Tag Archives: be true

I refuse.

I went off on my older house-call lady this afternoon and walked out afterwards saying I wouldn’t charge her, but I wouldn’t be back either.

First see here for a link to a blog from a while ago, but on a topic I’ve had too many discussions over in my adult life: women must have done something to attract rape (this is beyond victim energetics, which often starts very young because of an abuser in early childhood).

Here’s the problem, most rapes are carried out by men. The physicality of anatomy and physiology means that it is very difficult for a woman to truly rape a man the way that men regularly rape women. For the power-based forced-sex to happen, a woman literally has to drug a man to make sure he is incapacitated and still erect. So most female rape perps are age based, older woman has sex with a teenager type thing. We still see that as wrong and deserving of punishment, but does anyone ever blame the boy that is taken advantage of- NO!

Yet we regularly defend men in a rape allegation, as the woman must have done something to invite it. WRONG!!!!!!!!

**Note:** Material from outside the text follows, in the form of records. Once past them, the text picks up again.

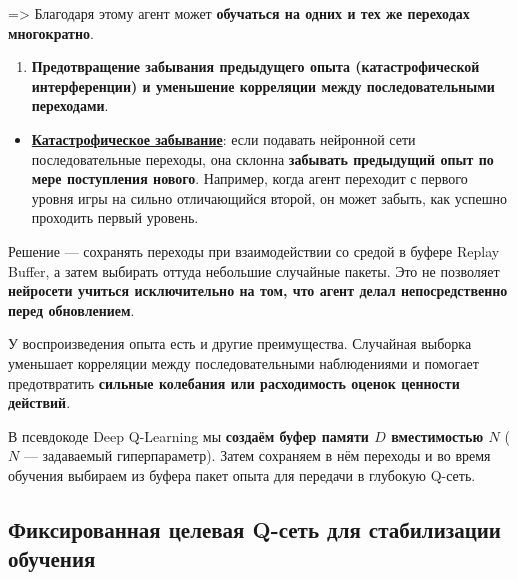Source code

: \documentclass[11pt,a4paper]{article}
\begin{document}

=\textgreater{} Благодаря этому агент может \textbf{обучаться на одних и тех же переходах многократно}.

\begin{enumerate}
\def\labelenumi{\arabic{enumi}.}
\setcounter{enumi}{1}
\tightlist
\item
\textbf{Предотвращение забывания предыдущего опыта (катастрофической интерференции) и уменьшение корреляции между последовательными переходами}.
\end{enumerate}

\begin{itemize}
\tightlist
\item
\textbf{\href{https://en.wikipedia.org/wiki/Catastrophic_interference}{Катастрофическое забывание}}: если подавать нейронной сети последовательные переходы, она склонна \textbf{забывать предыдущий опыт по мере поступления нового}. Например, когда агент переходит с первого уровня игры на сильно отличающийся второй, он может забыть, как успешно проходить первый уровень.
\end{itemize}

Решение --- сохранять переходы при взаимодействии со средой в буфере Replay Buffer, а затем выбирать оттуда небольшие случайные пакеты. Это не позволяет \textbf{нейросети учиться исключительно на том, что агент делал непосредственно перед обновлением}.

У воспроизведения опыта есть и другие преимущества. Случайная выборка уменьшает корреляции между последовательными наблюдениями и помогает предотвратить \textbf{сильные колебания или расходимость оценок ценности действий}.

В псевдокоде Deep Q-Learning мы \textbf{создаём буфер памяти \(D\) вместимостью \(N\)} (\(N\) --- задаваемый гиперпараметр). Затем сохраняем в нём переходы и во время обучения выбираем из буфера пакет опыта для передачи в глубокую Q-сеть.


\subsection{Фиксированная целевая Q-сеть для стабилизации обучения}\label{fixed-q-target-to-stabilize-the-training}
\end{document}

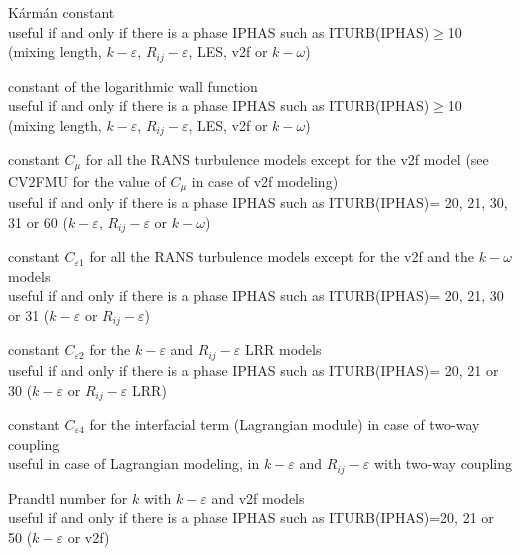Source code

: {K\'arm\'an constant\\
useful if and only if there is a phase IPHAS such as ITURB(IPHAS)$\geqslant$10
(mixing length, $k-\varepsilon$, $R_{ij}-\varepsilon$, LES, v2f or $k-\omega$)}

{constant of the logarithmic wall function\\
useful if and only if there is a phase IPHAS such as ITURB(IPHAS)$\geqslant$10
(mixing length, $k-\varepsilon$, $R_{ij}-\varepsilon$, LES, v2f or $k-\omega$)}

{constant $C_\mu$ for all the RANS turbulence models except for the v2f model
(see CV2FMU for the value of $C_\mu$ in case of v2f modeling)\\
useful if and only if there is a phase IPHAS such as ITURB(IPHAS)= 20,
21, 30, 31 or 60 ($k-\varepsilon$, $R_{ij}-\varepsilon$ or $k-\omega$)}

{constant $C_{\varepsilon 1}$ for all the RANS turbulence models except
for the v2f and the $k-\omega$ models\\
useful if and only if there is a phase IPHAS such as ITURB(IPHAS)= 20,
21, 30 or 31 ($k-\varepsilon$ or $R_{ij}-\varepsilon$)}

{constant $C_{\varepsilon 2}$ for the $k-\varepsilon$ and
$R_{ij}-\varepsilon$ LRR models\\
useful if and only if there is a phase IPHAS such as ITURB(IPHAS)= 20, 21 or 30
($k-\varepsilon$ or $R_{ij}-\varepsilon$ LRR)}


{constant $C_{\varepsilon 4}$ for the interfacial term (Lagrangian module) in
case of two-way coupling\\
useful in case of Lagrangian modeling, in $k-\varepsilon$ and $R_{ij}-\varepsilon$
with two-way coupling}

{Prandtl number for $k$ with $k-\varepsilon$ and v2f models\\
useful if and only if there is a phase IPHAS such as ITURB(IPHAS)=20, 21 or 50
($k-\varepsilon$ or v2f)}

How about instead of allowing men to keep perpetuating their shitty behaviour, maybe us women should just start going around slicing off peni and testicles. We could put them on ice and have test tube babies that never get damaged by inappropriate behavior from men. I doubt anyone would say that ‘maybe the man wore too tight of pants’, or that they are to blame because ‘they stayed out to late’.

Yet, if we women started a revenge rampage by slicking dicks off, you’d bet your last dollar that shit would change quick. Not only would the men never get accused of inviting such hideous crimes, but the search for the perps would be hard and fast.

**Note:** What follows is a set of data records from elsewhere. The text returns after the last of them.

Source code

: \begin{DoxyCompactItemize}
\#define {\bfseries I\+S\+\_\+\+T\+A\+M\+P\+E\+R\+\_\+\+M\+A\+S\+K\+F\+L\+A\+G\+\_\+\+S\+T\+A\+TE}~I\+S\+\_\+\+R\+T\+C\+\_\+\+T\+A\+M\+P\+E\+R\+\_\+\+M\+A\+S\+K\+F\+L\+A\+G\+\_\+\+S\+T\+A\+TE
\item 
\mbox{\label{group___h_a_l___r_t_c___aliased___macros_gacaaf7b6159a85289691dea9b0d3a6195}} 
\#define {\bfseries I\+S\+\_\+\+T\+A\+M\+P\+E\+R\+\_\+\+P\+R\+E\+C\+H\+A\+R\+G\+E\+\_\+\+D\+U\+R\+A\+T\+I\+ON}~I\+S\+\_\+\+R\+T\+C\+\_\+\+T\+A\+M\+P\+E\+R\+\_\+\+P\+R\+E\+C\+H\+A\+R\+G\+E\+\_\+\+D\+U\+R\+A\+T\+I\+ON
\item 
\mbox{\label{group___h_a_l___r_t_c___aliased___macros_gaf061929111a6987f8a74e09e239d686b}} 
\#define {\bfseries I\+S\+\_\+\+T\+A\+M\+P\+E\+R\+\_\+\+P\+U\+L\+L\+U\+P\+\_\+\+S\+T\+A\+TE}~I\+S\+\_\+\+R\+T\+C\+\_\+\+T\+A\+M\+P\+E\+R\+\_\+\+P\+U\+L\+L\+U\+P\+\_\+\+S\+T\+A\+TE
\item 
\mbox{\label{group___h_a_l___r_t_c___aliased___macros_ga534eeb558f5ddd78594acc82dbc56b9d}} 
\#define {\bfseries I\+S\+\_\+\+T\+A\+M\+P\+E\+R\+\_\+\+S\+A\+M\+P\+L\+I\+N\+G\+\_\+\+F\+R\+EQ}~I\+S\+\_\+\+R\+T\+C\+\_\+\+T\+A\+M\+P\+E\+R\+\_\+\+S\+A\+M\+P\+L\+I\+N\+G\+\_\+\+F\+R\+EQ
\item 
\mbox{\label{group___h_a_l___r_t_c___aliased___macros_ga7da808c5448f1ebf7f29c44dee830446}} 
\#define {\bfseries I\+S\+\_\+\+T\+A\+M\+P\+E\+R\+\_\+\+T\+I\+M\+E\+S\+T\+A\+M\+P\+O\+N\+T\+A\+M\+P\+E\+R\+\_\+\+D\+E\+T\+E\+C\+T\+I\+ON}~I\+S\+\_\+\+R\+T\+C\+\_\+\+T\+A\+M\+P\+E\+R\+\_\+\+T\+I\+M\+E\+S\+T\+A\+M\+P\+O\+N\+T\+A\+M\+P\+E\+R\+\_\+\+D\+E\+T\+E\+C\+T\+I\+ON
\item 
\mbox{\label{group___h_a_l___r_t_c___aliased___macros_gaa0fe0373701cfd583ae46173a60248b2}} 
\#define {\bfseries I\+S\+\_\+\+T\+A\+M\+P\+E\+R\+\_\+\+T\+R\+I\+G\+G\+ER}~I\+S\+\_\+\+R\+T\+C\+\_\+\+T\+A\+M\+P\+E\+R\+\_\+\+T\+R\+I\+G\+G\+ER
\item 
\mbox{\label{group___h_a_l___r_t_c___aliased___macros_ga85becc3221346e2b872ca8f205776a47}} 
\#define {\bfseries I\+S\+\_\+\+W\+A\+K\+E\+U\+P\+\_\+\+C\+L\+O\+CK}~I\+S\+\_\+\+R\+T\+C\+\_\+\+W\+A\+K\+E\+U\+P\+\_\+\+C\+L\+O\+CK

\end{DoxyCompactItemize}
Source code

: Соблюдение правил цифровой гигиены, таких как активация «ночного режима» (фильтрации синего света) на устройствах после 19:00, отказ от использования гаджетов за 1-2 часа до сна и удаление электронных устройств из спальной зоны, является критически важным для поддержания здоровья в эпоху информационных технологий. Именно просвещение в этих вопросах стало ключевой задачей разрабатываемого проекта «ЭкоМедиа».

So I ask you, why is rape against women not held to the same standard?

This week I’ve heard our front desk lady get called doll and missy. If I had been working the front desk I’m not sure what I would have done. It’s inappropriate to slap a paying customer, but that is what I would like to have done. She is a grown woman, not some little missy to talk down to. She is a grown woman not a doll for a toddler to play with. Get your fucking act together and treat us with respect damn it. How many decades do your wives, mothers, daughters, nieces, and aunts have to be battered, beaten, talked down to, taken advantage of, and treated as less than. Your fucking penis wouldn’t be here if it weren’t for a woman.

The men that are good men should be sticking up for women more loudly, and sometimes that means pull your head out of your ass and do the right thing. It means vote slime-balls out of office. It means vote for stricter punishment. It means turn someone into authorities when you know they did something wrong. It means protect women when you could walk away. It means correcting other men’s demeaning behaviors. And for God’s sake it means never, ever accuse a woman of anything when she has said someone raped or molested her.

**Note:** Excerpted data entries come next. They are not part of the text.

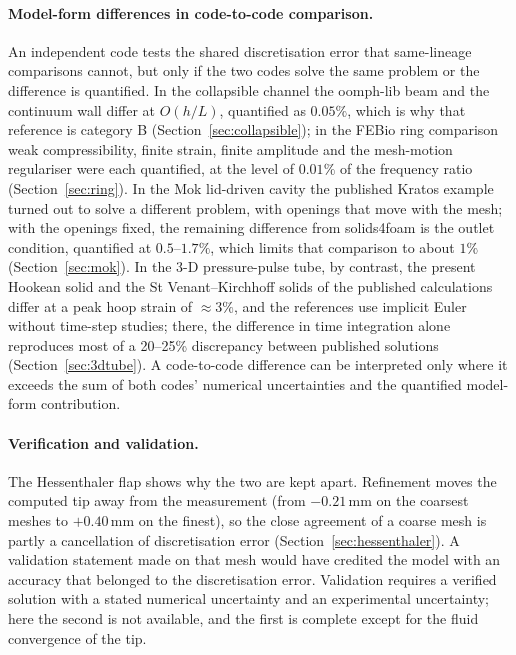 \paragraph{Model-form differences in code-to-code comparison.}
An independent code tests the shared discretisation error that same-lineage comparisons cannot, but only if the two codes solve the same problem or the difference is quantified.
In the collapsible channel the oomph-lib beam and the continuum wall differ at $O(h/L)$, quantified as $0.05\%$, which is why that reference is category B (Section~\ref{sec:collapsible}); in the FEBio ring comparison weak compressibility, finite strain, finite amplitude and the mesh-motion regulariser were each quantified, at the level of $0.01\%$ of the frequency ratio (Section~\ref{sec:ring}).
In the Mok lid-driven cavity the published Kratos example turned out to solve a different problem, with openings that move with the mesh; with the openings fixed, the remaining difference from solids4foam is the outlet condition, quantified at $0.5$--$1.7\%$, which limits that comparison to about $1\%$ (Section~\ref{sec:mok}).
In the 3-D pressure-pulse tube, by contrast, the present Hookean solid and the St Venant--Kirchhoff solids of the published calculations differ at a peak hoop strain of $\approx3\%$, and the references use implicit Euler without time-step studies; there, the difference in time integration alone reproduces most of a 20--25\% discrepancy between published solutions (Section~\ref{sec:3dtube}).
A code-to-code difference can be interpreted only where it exceeds the sum of both codes' numerical uncertainties and the quantified model-form contribution.

\paragraph{Verification and validation.}
The Hessenthaler flap shows why the two are kept apart.
Refinement moves the computed tip away from the measurement (from $-0.21\,\mathrm{mm}$ on the coarsest meshes to $+0.40\,\mathrm{mm}$ on the finest), so the close agreement of a coarse mesh is partly a cancellation of discretisation error (Section~\ref{sec:hessenthaler}).
A validation statement made on that mesh would have credited the model with an accuracy that belonged to the discretisation error.
Validation requires a verified solution with a stated numerical uncertainty and an experimental uncertainty; here the second is not available, and the first is complete except for the fluid convergence of the tip.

And that brings me around to my old lady. She was all Trump supporting nonsense, and I tried to politely correct her. When she proceeded to argue and dig in, I lost it.

I went off on how Trump is a womanizing ass-hat with cronies that are even worse. I pointed out that he was recorded saying he had the right to grab a woman by the pussy. It was played on live television over and over again. I told her: “how did that not register in your brain anywhere, how can you let that slide for any reason”. It should have never happened, our children should have never been exposed to those words used in that way, let alone repeatedly on the news. I said “as a woman with a vagina how can you think a human that says words like that is even acceptable, let alone worth having as the leader of our country”. I explained that even if she ignored all of his other failures, that statements like that should be enough to say no.

It is simply not okay. Women are worth more than that, and no woman should ever be grabbed by her pussy, especially someone using it as a power play. How anyone in their right mind can accept a man that says horrible things like that is beyond me. And I simply can’t tolerate it anymore.

I’m half tempted to put a sign on my office saying Trump supporters not welcome, and willingly deal with the backlash.

If you as a man think you respect women, then you need to look at your behaviors. Do you let other men talk like that to women? Do you call women sweetie, or honey and they aren’t your spouse? Do you stop men when they are disrespectful to women? If Trump said he would grab your wife or sister or daughter or mother by the pussy, would you re-elect him?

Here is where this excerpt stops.